Informal Payments in Healthcare: A Case Study of Kerman Province in Iran

Document Type: Original Article

Authors

1 Research Center for Health Services Management, Institute for Futures Studies in Health, Kerman University of Medical Sciences, Kerman, Iran

2 Department of Health Management and Economics, School of Public Health, Tehran University of Medical Sciences, Tehran, Iran

Abstract

Background
Informal payments for health care, which are common in many countries, can have negative effects on health care access, equity and health status as they lead people to forgo or delay seeking care, or to sell assets to pay for care. Many countries are putting reforms in place with the aim of reducing informal payments. In order to be successful, such policies should be informed by the underlying causes of such payments.
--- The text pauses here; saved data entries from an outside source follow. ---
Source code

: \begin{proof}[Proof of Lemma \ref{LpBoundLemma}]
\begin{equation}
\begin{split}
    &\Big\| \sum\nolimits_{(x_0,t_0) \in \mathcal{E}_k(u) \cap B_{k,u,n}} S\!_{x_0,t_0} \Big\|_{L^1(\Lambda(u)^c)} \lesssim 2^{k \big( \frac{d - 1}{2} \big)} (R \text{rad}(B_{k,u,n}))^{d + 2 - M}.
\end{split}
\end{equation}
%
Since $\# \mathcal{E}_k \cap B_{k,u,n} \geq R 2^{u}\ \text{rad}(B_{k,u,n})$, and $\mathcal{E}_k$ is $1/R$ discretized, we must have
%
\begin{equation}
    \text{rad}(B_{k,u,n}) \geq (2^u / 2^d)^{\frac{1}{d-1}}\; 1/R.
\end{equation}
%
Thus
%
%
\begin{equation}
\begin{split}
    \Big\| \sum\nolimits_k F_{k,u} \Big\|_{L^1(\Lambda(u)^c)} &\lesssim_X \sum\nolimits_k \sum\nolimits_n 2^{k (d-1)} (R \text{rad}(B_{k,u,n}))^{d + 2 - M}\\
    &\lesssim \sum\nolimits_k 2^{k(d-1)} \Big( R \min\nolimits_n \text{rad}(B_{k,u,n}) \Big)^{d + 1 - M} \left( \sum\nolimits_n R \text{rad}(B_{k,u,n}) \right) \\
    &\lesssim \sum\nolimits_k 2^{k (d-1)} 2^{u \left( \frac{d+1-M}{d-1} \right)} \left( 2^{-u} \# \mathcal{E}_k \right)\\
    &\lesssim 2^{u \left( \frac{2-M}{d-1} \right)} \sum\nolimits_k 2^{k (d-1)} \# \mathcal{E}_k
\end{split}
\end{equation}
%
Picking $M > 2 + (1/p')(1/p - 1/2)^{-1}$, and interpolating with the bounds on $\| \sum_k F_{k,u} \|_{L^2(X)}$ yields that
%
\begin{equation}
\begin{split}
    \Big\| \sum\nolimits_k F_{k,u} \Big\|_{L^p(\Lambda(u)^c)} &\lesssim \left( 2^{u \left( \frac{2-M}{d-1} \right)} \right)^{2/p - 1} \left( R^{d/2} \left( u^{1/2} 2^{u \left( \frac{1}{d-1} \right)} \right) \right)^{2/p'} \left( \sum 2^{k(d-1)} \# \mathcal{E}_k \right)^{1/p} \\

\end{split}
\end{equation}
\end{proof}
This study attempts to explore why, how, and in what ways informal payments occur.
 
Methods
We conducted face-to-face interviews with a purposeful sample of 45 participants, including patients, healthcare providers and officials, in Kerman province in Iran, in 2010. The research participants were asked about the nature of informal payments, the reasons behind both asking and making those payments. We analysed the data using content analysis.
 
Results
We found that people make informal payments for several reasons, namely cultural, quality-related and legal. Providers ask for informal payments because of tariffs, structural and moral reasons, and to demonstrate their competence. Informal payments were found to be more prevalent for complex procedures and are usually asked for directly.
 
Conclusion
Informal payments are present in Iran’s health system as in other countries. What makes Iran’s condition slightly different from other countries is the peculiarity of reasons behind asking informal payments and the disadvantages associated with these kinds of payments. Iran could overcome this dilemma by precise investigation of the reasons to inform appropriate policy formulation. Some policies such as raising salaries, justifying the tariffs and cost-sharing, defining a benefits package of services, and improving accountability and transparency in the health system could be taken by the government to alleviate the problem.